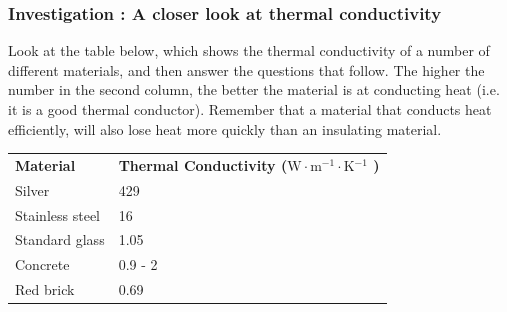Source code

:             \subsubsection{  Investigation : A closer look at thermal conductivity
      }
            \nopagebreak
      \label{m38706*id66744}Look at the table below, which shows the thermal conductivity of a number of different materials, and then answer the questions that follow. The higher the number in the second column, the better the material is at conducting heat (i.e. it is a good thermal conductor). Remember that a material that conducts heat efficiently, will also lose heat more quickly than an insulating material.\par 
          \begin{table}[H]
        \begin{center}
      \label{m38706*id66753}
    \noindent
      \tablelasttail{}
      \begin{xtabular}[t]{|l|l|}\hline
                \textbf{Material}
               &
                \textbf{Thermal Conductivity ($\mathrm{W}\ensuremath{\cdot}\mathrm{m}{}^{-1}\ensuremath{\cdot}\mathrm{K}{}^{-1}$
) }
     \tabularnewline{}
        Silver &
        429%
     \tabularnewline{}
        Stainless steel &
        16%
     \tabularnewline{}
        Standard glass &
        1.05%
     \tabularnewline{}
        Concrete &
        0.9 - 2%
     \tabularnewline{}
        Red brick &
        0.69%
     \tabularnewline{}

\end{xtabular}
\end{center}
\end{table}
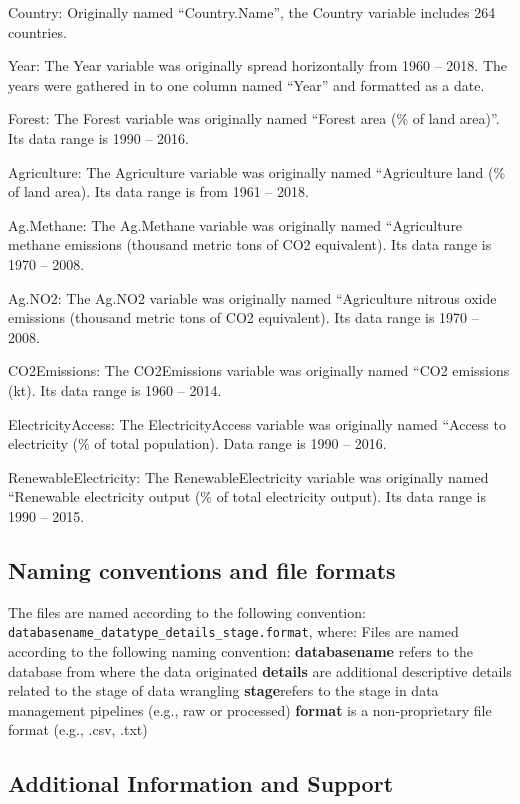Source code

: \documentclass[12pt,]{article}
\begin{document}
Country: Originally named ``Country.Name'', the Country variable
includes 264 countries.

Year: The Year variable was originally spread horizontally from 1960 --
2018. The years were gathered in to one column named ``Year'' and
formatted as a date.

Forest: The Forest variable was originally named ``Forest area (\% of
land area)''. Its data range is 1990 -- 2016.

Agriculture: The Agriculture variable was originally named ``Agriculture
land (\% of land area). Its data range is from 1961 -- 2018.

Ag.Methane: The Ag.Methane variable was originally named ``Agriculture
methane emissions (thousand metric tons of CO2 equivalent). Its data
range is 1970 -- 2008.

Ag.NO2: The Ag.NO2 variable was originally named ``Agriculture nitrous
oxide emissions (thousand metric tons of CO2 equivalent). Its data range
is 1970 -- 2008.

CO2Emissions: The CO2Emissions variable was originally named ``CO2
emissions (kt). Its data range is 1960 -- 2014.

ElectricityAccess: The ElectricityAccess variable was originally named
``Access to electricity (\% of total population). Data range is 1990 --
2016.

RenewableElectricity: The RenewableElectricity variable was originally
named ``Renewable electricity output (\% of total electricity output).
Its data range is 1990 -- 2015.

\subsection{Naming conventions and file
formats}\label{naming-conventions-and-file-formats}

The files are named according to the following convention:
\texttt{databasename\_datatype\_details\_stage.format}, where: Files are
named according to the following naming convention:
\textbf{databasename} refers to the database from where the data
originated \textbf{details} are additional descriptive details related
to the stage of data wrangling \textbf{stage}refers to the stage in data
management pipelines (e.g., raw or processed) \textbf{format} is a
non-proprietary file format (e.g., .csv, .txt)

\subsection{Additional Information and
Support}\label{additional-information-and-support}
\end{document}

Work required:
Only the records, copied exactly and free of pictures, belong in the answer.

Exercise solution:
Source code

:             \subsubsection{  Investigation : A closer look at thermal conductivity
      }
            \nopagebreak
      \label{m38706*id66744}Look at the table below, which shows the thermal conductivity of a number of different materials, and then answer the questions that follow. The higher the number in the second column, the better the material is at conducting heat (i.e. it is a good thermal conductor). Remember that a material that conducts heat efficiently, will also lose heat more quickly than an insulating material.\par 
          \begin{table}[H]
        \begin{center}
      \label{m38706*id66753}
    \noindent
      \tablelasttail{}
      \begin{xtabular}[t]{|l|l|}\hline
                \textbf{Material}
               &
                \textbf{Thermal Conductivity ($\mathrm{W}\ensuremath{\cdot}\mathrm{m}{}^{-1}\ensuremath{\cdot}\mathrm{K}{}^{-1}$
) }
     \tabularnewline{}
        Silver &
        429%
     \tabularnewline{}
        Stainless steel &
        16%
     \tabularnewline{}
        Standard glass &
        1.05%
     \tabularnewline{}
        Concrete &
        0.9 - 2%
     \tabularnewline{}
        Red brick &
        0.69%
     \tabularnewline{}

\end{xtabular}
\end{center}
\end{table}
Source code

: \documentclass[12pt,]{article}
\begin{document}
Country: Originally named ``Country.Name'', the Country variable
includes 264 countries.

Year: The Year variable was originally spread horizontally from 1960 --
2018. The years were gathered in to one column named ``Year'' and
formatted as a date.

Forest: The Forest variable was originally named ``Forest area (\% of
land area)''. Its data range is 1990 -- 2016.

Agriculture: The Agriculture variable was originally named ``Agriculture
land (\% of land area). Its data range is from 1961 -- 2018.

Ag.Methane: The Ag.Methane variable was originally named ``Agriculture
methane emissions (thousand metric tons of CO2 equivalent). Its data
range is 1970 -- 2008.

Ag.NO2: The Ag.NO2 variable was originally named ``Agriculture nitrous
oxide emissions (thousand metric tons of CO2 equivalent). Its data range
is 1970 -- 2008.

CO2Emissions: The CO2Emissions variable was originally named ``CO2
emissions (kt). Its data range is 1960 -- 2014.

ElectricityAccess: The ElectricityAccess variable was originally named
``Access to electricity (\% of total population). Data range is 1990 --
2016.

RenewableElectricity: The RenewableElectricity variable was originally
named ``Renewable electricity output (\% of total electricity output).
Its data range is 1990 -- 2015.

\subsection{Naming conventions and file
formats}\label{naming-conventions-and-file-formats}

The files are named according to the following convention:
\texttt{databasename\_datatype\_details\_stage.format}, where: Files are
named according to the following naming convention:
\textbf{databasename} refers to the database from where the data
originated \textbf{details} are additional descriptive details related
to the stage of data wrangling \textbf{stage}refers to the stage in data
management pipelines (e.g., raw or processed) \textbf{format} is a
non-proprietary file format (e.g., .csv, .txt)

\subsection{Additional Information and
Support}\label{additional-information-and-support}
\end{document}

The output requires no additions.